▶ [What to produce]
When the string "such" appears in a line of the records, show the whole line.
[Opening Exercise material section]
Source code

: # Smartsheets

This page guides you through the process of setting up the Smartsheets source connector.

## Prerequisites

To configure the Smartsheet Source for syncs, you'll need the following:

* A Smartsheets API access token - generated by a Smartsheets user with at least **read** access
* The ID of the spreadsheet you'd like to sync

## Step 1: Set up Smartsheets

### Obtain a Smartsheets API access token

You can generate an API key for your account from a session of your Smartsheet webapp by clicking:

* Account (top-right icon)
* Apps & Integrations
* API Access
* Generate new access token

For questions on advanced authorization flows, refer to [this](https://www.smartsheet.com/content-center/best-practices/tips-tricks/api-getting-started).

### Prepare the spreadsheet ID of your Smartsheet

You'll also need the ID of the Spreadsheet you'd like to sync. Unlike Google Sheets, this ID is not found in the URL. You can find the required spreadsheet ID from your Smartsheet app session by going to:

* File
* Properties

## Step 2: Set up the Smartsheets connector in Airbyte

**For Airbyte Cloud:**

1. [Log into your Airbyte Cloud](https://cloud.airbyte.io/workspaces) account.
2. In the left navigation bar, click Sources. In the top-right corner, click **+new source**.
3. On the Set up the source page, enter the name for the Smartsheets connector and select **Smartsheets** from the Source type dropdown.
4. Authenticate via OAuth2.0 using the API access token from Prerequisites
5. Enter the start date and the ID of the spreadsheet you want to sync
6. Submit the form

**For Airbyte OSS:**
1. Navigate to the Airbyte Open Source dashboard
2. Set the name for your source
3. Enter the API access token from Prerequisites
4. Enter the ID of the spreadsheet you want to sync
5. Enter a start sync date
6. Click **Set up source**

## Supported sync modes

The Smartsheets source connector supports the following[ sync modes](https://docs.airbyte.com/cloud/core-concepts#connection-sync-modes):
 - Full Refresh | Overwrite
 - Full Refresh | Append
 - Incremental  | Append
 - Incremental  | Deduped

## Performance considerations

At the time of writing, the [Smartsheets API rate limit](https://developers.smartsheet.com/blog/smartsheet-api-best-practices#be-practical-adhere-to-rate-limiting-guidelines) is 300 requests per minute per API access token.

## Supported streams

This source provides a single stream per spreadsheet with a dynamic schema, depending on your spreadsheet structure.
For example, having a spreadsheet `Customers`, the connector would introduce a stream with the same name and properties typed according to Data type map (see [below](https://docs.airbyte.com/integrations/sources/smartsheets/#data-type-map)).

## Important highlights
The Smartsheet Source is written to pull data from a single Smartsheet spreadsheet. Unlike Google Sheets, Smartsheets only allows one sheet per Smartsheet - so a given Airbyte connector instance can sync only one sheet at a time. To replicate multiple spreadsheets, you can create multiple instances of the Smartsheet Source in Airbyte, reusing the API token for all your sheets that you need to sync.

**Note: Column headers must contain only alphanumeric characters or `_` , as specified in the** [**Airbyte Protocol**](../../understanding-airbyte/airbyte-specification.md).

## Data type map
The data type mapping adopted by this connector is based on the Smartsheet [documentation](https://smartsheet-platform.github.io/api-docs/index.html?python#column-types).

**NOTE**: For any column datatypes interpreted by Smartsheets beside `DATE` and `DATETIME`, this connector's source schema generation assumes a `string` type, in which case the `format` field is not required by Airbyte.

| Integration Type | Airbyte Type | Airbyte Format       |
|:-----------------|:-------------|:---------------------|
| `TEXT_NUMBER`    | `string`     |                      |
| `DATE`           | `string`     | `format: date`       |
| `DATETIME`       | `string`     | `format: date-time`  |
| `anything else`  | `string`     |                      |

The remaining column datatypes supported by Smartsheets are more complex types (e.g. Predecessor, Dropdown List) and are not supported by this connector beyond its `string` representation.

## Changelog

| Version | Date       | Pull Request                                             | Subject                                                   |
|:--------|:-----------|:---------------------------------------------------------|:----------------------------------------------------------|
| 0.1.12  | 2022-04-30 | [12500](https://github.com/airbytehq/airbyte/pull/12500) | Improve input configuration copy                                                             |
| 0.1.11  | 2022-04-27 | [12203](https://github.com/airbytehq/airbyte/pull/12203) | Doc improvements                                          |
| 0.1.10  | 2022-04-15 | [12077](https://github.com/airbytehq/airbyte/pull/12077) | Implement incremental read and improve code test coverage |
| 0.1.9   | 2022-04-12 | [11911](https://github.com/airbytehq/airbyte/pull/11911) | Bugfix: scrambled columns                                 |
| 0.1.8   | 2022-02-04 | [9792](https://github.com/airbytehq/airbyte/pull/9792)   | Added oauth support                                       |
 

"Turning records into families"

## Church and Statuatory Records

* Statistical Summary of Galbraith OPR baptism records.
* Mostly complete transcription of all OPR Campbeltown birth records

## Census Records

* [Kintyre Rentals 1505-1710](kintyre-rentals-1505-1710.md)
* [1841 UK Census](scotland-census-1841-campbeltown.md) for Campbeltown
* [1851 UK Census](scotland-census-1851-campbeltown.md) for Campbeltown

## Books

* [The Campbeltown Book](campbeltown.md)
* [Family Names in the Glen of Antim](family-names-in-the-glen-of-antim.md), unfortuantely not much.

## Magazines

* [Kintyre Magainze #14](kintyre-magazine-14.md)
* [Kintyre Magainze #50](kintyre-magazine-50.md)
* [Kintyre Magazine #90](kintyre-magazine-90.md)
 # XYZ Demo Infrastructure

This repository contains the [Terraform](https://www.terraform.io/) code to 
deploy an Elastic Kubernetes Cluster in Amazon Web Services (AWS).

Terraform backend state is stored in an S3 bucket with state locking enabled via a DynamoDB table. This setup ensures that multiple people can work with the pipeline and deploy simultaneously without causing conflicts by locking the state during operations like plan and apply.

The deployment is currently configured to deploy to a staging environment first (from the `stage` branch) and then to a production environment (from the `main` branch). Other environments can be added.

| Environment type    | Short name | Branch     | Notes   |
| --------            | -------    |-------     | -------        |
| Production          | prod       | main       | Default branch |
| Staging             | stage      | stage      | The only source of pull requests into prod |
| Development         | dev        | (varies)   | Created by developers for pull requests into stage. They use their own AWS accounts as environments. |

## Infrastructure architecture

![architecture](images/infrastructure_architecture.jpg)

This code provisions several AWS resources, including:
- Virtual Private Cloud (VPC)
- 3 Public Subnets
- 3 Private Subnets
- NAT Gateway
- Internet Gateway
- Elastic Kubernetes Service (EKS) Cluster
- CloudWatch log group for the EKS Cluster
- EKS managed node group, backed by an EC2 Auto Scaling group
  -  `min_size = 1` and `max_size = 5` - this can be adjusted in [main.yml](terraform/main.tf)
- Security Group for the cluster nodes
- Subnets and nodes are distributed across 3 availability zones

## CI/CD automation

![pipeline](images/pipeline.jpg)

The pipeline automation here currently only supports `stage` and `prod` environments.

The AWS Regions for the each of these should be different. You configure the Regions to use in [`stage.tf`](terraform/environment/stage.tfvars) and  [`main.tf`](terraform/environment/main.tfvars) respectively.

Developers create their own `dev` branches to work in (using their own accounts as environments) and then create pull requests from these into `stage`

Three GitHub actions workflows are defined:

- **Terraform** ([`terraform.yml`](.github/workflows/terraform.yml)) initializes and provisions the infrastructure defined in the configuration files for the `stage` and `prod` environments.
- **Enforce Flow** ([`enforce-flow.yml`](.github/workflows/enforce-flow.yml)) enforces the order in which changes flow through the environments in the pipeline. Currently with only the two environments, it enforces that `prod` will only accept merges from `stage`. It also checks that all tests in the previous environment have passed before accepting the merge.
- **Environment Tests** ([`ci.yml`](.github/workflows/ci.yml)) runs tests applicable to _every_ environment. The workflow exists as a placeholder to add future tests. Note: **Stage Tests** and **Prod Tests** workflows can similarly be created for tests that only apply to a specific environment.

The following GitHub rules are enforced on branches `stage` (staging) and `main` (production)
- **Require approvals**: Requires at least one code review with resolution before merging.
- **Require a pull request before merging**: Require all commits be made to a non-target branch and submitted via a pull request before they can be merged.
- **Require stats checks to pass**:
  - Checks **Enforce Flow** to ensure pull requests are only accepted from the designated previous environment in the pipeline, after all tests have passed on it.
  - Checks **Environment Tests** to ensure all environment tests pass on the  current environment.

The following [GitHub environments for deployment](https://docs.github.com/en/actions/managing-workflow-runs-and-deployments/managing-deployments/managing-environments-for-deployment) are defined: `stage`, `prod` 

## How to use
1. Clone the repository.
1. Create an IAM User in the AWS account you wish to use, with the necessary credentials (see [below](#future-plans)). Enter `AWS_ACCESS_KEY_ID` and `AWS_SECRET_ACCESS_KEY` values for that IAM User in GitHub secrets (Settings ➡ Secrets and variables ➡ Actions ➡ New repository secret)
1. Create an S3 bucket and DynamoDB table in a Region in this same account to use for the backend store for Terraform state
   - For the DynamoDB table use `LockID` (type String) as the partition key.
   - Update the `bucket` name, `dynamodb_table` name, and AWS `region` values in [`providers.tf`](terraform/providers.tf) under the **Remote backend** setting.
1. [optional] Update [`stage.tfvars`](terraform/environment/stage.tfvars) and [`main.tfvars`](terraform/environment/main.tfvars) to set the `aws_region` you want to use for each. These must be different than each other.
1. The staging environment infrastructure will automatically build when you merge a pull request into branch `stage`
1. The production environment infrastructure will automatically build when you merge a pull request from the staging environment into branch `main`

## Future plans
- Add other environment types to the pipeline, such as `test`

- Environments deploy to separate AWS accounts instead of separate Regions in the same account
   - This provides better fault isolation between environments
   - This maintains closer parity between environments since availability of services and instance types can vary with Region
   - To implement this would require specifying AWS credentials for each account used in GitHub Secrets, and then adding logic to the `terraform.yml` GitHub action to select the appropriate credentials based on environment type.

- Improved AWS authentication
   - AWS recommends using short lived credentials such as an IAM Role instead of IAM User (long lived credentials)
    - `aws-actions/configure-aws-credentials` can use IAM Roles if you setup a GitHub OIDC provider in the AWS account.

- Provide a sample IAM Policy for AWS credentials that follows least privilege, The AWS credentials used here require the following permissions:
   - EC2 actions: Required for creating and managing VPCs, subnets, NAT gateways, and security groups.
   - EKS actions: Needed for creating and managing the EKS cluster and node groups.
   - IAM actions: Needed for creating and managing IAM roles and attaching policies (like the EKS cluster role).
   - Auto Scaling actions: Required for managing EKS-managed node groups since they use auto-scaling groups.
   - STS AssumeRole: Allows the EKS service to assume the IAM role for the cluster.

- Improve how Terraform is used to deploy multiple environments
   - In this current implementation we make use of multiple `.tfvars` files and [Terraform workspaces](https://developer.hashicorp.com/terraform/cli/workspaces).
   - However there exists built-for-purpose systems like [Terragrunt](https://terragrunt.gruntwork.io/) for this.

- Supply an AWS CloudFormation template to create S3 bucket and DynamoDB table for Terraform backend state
[Closing Exercise material section]
▶ [Expected answer]
- Add other environment types to the pipeline, such as `test`
   - AWS recommends using short lived credentials such as an IAM Role instead of IAM User (long lived credentials)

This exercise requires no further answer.